助手席側から、ハンドルへと手を伸ばした矢先、穴生の商店街を抜ける十字路の手前で、トラックはガードレールに衝突した。スピードが落ちていたことが幸いし、損傷はバンパーが割れたくらいの被害しかない。だが、それは普段ならばの話しだ。

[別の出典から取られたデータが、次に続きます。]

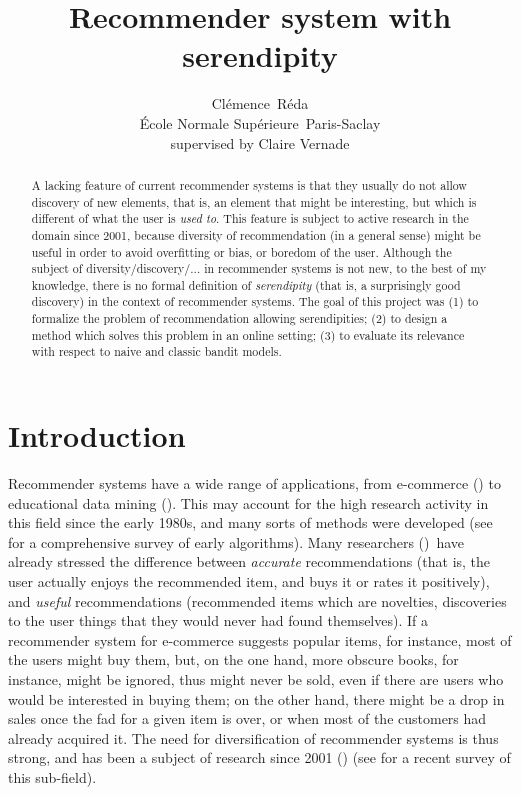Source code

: \documentclass{article}
\title{Recommender system with serendipity}
\author{
  Cl\'{e}mence~R\'{e}da\\
  \'{E}cole Normale Supérieure~Paris-Saclay\\
  supervised by Claire Vernade\\
}
\begin{document}

\maketitle

\begin{abstract}
A lacking feature of current recommender systems is that they usually do not allow discovery of new elements, that is, an element that might be interesting, but which is different of what the user is \textit{used to}. This feature is subject to active research in the domain since 2001, because diversity of recommendation (in a general sense) might be useful in order to avoid overfitting or bias, or boredom of the user. Although the subject of diversity/discovery/... in recommender systems is not new, to the best of my knowledge, there is no formal definition of \textit{serendipity} (that is, a surprisingly good discovery) in the context of recommender systems. The goal of this project was (1) to formalize the problem of recommendation allowing serendipities; (2) to design a method which solves this problem in an online setting; (3) to evaluate its relevance with respect to naive and classic bandit models.
\end{abstract}

\section{Introduction}

Recommender systems have a wide range of applications, from e-commerce (\cite{smith2017two}) to educational data mining (\cite{tang2003smart}). This may account for the high research activity in this field since the early 1980s, and many sorts of methods were developed (see \cite{adomavicius2005toward} for a comprehensive survey of early algorithms). Many researchers (\cite{abbassi2009getting,kunaver2017diversity,zhou2010solving}) have already stressed the difference between \textit{accurate} recommendations (that is, the user actually enjoys the recommended item, and buys it or rates it positively), and \textit{useful} recommendations (recommended items which are novelties, discoveries to the user things that they would never had found themselves). If a recommender system for e-commerce suggests popular items, for instance, most of the users might buy them, but, on the one hand, more obscure books, for instance, might be ignored, thus might never be sold, even if there are users who would be interested in buying them; on the other hand, there might be a drop in sales once the fad for a given item is over, or when most of the customers had already acquired it. The need for diversification of recommender systems is thus strong, and has been a subject of research since 2001 (\cite{bradley2001improving}) (see \cite{kunaver2017diversity} for a recent survey of this sub-field).
\end{document}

トラックを追っていた暴徒に加え、フロント側にも新たな暴徒が迫っている。真一は、浩太の肩を揺すりながら、ダッシュボードに銃身を置いて銃撃に入った。二人、三人と倒れはするものの、距離が離れ、尚且つ、片手での射撃に近い態勢では、望んだような成果は得られない。
このままでは、押しきられるのもそう遠くはない。
「浩太!頼む!起きてくれ!」
真一の呼び声は、もはや哀願に近かった。暴徒との距離は五十メートルもない。十数秒以内に、トラックは囲まれれてしまうだろう。激しい焦燥感に駆られる。忙しなく暴徒と浩太に移動する真一の顔には、汗も流れていなかった。それほど緊迫した状況の中、不意に荷台から声がした。
「......真一、浩太を頼む」
真一が小窓に振り返った時には、すでに荷台から達也は飛び降りていた。悲鳴のように真一は言う。
「おい!なにしてんだよ達也!」
「こうするしかねえだろ......安心しろよ。死ぬと決まった訳じゃない」
89式小銃のマガジンを落とし、達也は新たな一本を叩き込んで、安全装置を外した。
運転席には振り向かずに、右手を高々と挙げて叫んだ。
「来いよ!全員、俺に着いてきやがれ!」
途端、前方の暴徒達の濁った白目が、達也へ向けられる。寒気がする光景だった。
感情のない瞳に、晒された新鮮な肉を狙う狩人の鋭い光が宿る。ただ本能で動いているだけの集団にとって、より狙いやすいほうに集まるのは、当然の心理のように思えた。
「達也!荷台に戻れ!こんな人数に追われたら......」
「じゃあ、誰があいつらを助けるんだよ!お前らしかいねえだろうが!」
達也の怒声が響き、真一は言葉を詰まらせ、二の句が継げなくなった。達也は、さきほどとは違う、柔らかな音吐で続ける。
「俺なら大丈夫だ。絶対に生きてやるからよ......だから、あとは任せた」
言い終えると同時に、達也は数多の暴徒を引き連れて、穴生の商店街へと駆け出した。その後を数多の暴徒が追いかけた。トラックに乗る二人には、数人がフロントから手を伸ばしてくるだけだ。真一は、小銃を構えて、トリガーを引いたが、群がっていた数人に浴びせた数発の内に、カチリ、という無情な感触があった。
「くそ!くそ!くそ!くそおおおおおおおおお!」
真一は力の限り叫んだ。迫ってきていた暴徒の大半は、達也が走り去った商店街の路地へと吸い込まれるように消えていった。